Can it smell? Everything tells us no. Scent is of assistance in the search for food. But the Capricorn grub need not go in quest of eatables: it feeds on its home, it lives on the wood that gives it shelter. Let us make an attempt or two, however. I scoop in a log of fresh cypress-wood a groove of the same diameter as that of the natural galleries and I place the worm inside it. Cypress-wood is strongly scented; it possesses in a high degree that resinous aroma which characterizes most of the pine family. Well, when laid in the odoriferous channel, the larva goes to the end, as far as it can go, and makes no further movement. Does not this placid quiescence point to the absence of a sense of smell? The resinous flavour, so strange to the grub which has always lived in oak, ought to vex it, to trouble it; and the disagreeable impression ought to be revealed by a certain commotion, by certain attempts to get away. Well, nothing of the kind happens: once the larva has found the right position in the groove, it does not stir. I do more: I set before it, at a very short distance, in its normal canal, a piece of camphor. Again, no effect. Camphor is followed by naphthaline. Still nothing. After these fruitless endeavours, I do not think that I am going too far when I deny the creature a sense of smell.
Taste is there, no doubt. But such taste! The food is without variety: oak, for three years at a stretch, and nothing else. What can the grub's palate appreciate in this monotonous fare? The tannic relish of a fresh piece, oozing with sap, the uninteresting flavour of an over-dry piece, robbed of its natural condiment: these probably represent the whole gustative scale.
There remains touch, the far-spreading, passive sense common to all live flesh that quivers under the goad of pain. The sensitive schedule of the Cerambyx-grub, therefore, is limited to taste and touch, both exceedingly obtuse. This almost brings us to Condillac's statue. The imaginary being of the philosopher had one sense only, that of smell, equal in delicacy to our own; the real being, the ravager of the oak, has two, inferior, even when put together, to the former, which so plainly perceived the scent of a rose and distinguished it so clearly from any other. The real case will bear comparison with the fictitious.
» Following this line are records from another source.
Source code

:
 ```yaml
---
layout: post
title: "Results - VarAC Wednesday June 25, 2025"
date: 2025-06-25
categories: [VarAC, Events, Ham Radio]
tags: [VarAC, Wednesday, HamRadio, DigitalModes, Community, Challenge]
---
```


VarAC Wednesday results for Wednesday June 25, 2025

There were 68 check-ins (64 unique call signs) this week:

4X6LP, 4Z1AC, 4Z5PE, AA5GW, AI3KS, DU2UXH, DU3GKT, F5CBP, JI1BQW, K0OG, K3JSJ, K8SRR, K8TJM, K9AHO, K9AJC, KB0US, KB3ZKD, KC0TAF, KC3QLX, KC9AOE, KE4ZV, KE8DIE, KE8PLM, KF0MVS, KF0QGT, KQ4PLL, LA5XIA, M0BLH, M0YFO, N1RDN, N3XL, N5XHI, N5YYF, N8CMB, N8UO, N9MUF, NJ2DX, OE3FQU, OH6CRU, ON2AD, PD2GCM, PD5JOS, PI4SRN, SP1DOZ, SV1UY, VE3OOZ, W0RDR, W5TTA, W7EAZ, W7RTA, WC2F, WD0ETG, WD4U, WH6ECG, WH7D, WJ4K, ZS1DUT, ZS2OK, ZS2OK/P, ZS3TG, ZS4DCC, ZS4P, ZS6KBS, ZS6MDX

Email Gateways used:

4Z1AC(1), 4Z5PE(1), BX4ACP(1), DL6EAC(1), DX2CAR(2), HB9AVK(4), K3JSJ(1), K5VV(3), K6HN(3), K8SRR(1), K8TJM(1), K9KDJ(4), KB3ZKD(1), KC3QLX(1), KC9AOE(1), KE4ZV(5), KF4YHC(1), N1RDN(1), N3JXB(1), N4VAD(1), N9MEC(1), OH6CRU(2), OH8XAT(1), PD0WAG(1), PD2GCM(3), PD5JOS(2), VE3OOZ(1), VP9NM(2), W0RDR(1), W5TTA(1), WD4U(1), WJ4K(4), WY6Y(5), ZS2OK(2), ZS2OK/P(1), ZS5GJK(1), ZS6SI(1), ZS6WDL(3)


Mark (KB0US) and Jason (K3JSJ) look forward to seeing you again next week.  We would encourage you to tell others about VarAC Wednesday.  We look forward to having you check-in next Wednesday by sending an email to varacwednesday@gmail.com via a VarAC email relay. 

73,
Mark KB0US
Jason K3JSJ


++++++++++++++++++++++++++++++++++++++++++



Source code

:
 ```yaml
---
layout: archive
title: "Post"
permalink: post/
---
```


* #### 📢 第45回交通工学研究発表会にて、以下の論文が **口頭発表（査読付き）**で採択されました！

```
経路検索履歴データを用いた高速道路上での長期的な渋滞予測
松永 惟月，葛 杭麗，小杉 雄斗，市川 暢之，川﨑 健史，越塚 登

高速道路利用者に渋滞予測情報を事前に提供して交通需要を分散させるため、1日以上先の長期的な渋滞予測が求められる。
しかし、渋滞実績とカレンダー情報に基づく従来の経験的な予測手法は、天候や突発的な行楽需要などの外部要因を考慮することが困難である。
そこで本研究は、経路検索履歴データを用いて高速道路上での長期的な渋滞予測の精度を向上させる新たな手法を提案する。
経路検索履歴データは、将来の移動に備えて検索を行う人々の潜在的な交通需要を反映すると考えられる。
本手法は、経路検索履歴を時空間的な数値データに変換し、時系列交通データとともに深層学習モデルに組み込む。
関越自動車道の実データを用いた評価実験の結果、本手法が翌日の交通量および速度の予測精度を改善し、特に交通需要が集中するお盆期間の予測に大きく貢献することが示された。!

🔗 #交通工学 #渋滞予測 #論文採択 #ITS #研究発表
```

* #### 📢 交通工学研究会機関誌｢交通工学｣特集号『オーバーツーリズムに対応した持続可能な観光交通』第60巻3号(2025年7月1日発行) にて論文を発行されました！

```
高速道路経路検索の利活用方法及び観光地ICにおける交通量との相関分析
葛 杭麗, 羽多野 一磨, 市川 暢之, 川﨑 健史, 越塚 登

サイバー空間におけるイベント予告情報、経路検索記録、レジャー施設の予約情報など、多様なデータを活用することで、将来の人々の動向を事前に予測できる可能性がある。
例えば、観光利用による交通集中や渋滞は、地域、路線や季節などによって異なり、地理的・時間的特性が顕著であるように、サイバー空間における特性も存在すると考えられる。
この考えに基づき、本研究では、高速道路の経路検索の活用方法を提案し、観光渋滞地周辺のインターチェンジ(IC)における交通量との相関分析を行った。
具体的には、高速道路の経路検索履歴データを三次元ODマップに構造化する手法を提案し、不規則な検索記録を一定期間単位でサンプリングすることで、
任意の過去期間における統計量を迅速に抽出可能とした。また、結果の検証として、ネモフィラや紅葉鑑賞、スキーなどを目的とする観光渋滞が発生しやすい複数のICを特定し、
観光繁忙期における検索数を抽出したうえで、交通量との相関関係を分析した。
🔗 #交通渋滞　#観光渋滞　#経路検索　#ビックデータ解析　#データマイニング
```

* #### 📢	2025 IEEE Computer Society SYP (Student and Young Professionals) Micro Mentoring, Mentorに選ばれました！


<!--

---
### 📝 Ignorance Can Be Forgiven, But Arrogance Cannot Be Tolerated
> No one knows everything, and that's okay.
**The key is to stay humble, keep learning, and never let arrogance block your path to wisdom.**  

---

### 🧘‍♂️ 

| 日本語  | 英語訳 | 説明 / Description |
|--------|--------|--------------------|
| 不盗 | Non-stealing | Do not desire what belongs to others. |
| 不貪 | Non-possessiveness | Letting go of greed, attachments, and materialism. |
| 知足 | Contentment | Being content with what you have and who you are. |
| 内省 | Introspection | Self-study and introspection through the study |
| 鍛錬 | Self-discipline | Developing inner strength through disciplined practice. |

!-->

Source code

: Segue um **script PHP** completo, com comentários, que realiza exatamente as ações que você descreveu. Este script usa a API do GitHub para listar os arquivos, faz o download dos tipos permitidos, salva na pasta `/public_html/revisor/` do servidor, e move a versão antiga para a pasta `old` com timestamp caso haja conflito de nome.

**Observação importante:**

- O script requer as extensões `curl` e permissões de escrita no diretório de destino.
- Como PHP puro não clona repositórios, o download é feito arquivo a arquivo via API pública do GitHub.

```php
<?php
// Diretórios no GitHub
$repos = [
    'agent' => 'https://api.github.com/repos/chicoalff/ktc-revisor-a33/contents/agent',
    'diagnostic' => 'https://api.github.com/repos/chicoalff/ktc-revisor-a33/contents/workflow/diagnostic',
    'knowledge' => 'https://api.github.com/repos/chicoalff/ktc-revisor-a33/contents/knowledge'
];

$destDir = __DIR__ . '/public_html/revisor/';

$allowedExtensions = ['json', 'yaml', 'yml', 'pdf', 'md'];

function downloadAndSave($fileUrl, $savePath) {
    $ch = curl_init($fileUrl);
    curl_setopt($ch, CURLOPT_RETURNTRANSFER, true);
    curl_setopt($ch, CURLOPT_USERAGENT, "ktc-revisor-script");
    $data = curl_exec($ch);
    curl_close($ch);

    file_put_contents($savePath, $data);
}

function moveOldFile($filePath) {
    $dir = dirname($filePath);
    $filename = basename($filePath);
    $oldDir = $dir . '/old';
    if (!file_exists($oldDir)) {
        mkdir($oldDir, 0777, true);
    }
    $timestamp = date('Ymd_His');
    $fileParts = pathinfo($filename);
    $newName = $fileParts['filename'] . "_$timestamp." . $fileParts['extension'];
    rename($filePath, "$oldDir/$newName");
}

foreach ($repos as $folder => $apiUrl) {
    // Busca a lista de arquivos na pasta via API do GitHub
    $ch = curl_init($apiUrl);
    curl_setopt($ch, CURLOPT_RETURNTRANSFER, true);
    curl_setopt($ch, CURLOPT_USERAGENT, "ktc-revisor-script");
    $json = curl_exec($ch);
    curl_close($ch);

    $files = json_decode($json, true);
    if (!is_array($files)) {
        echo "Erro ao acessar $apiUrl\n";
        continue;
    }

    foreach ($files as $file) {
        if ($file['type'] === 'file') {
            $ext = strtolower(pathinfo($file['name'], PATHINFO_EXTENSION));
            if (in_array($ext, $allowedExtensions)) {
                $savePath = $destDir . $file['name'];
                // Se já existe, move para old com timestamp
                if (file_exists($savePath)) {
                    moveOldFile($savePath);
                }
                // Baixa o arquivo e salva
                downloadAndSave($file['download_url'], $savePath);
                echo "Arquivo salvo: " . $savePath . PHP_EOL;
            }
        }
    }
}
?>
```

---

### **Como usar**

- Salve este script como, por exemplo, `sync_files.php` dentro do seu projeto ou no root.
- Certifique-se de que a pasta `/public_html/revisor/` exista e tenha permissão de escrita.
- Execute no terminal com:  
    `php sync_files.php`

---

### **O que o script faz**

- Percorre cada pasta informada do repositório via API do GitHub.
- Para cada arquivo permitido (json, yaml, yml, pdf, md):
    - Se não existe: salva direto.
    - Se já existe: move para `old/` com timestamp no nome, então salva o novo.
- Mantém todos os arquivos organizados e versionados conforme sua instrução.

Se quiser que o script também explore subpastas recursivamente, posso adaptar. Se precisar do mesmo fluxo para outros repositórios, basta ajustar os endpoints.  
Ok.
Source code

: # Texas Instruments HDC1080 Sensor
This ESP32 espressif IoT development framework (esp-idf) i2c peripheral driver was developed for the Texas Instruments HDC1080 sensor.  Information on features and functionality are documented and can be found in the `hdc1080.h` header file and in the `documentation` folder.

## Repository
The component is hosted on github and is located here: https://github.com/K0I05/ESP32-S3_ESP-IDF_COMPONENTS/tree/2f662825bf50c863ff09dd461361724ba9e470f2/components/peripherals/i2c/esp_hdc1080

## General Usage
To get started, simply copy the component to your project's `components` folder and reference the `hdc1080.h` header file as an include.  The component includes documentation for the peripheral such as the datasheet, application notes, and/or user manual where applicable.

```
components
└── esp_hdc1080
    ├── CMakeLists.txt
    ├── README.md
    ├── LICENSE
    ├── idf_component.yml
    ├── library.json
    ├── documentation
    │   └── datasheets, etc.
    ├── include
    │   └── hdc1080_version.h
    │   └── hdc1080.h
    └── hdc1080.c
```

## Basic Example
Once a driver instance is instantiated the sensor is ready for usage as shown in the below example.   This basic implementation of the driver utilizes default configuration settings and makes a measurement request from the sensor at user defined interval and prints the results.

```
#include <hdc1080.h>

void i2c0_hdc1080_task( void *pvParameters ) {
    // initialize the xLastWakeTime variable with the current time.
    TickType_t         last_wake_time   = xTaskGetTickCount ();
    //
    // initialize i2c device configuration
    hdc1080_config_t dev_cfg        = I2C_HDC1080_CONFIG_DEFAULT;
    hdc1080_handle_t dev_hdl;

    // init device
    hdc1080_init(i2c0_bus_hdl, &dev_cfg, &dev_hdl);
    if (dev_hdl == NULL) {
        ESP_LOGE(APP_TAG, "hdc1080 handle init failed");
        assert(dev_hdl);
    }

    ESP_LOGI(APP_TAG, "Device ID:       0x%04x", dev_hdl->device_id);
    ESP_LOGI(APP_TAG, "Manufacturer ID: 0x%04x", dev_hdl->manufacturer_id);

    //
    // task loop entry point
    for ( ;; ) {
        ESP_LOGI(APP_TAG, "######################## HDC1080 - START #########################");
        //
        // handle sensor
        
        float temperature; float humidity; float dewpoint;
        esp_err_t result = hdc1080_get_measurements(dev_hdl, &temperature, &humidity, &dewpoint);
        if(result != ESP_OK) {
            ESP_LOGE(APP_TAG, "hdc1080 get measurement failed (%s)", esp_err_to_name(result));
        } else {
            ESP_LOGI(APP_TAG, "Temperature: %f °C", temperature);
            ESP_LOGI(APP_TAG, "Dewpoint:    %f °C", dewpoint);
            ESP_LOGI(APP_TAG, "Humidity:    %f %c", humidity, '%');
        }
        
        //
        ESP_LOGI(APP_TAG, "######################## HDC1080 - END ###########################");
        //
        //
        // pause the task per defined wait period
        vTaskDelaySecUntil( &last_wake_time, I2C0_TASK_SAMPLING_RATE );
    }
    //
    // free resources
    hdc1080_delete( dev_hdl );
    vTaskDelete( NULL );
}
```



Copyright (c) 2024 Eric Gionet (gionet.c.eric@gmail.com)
What can be the psychology of a creature possessing such a powerful digestive organism combined with such a feeble set of senses? A vain wish has often come to me in my dreams; it is to be able to think, for a few minutes, with the crude brain of my Dog, to see the world with the faceted eyes of a Gnat. How things would change in appearance! They would change much more if interpreted by the intellect of the grub. What have the lessons of touch and taste contributed to that rudimentary receptacle of impressions? Very little; almost nothing. The animal knows that the best bits possess an astringent flavour; that the sides of a passage not carefully planed are painful to the skin. This is the utmost limit of its acquired wisdom. In comparison, the statue with the sensitive nostrils was a marvel of knowledge, a paragon too generously endowed by its inventor. It remembered, compared, judged, reasoned: does the drowsily digesting paunch remember? Does it compare? Does it reason? I defined the Capricorn-grub as a bit of an intestine that crawls about. The undeniable accuracy of this definition provides me with my answer: the grub has the aggregate of sense-impressions that a bit of an intestine may hope to have.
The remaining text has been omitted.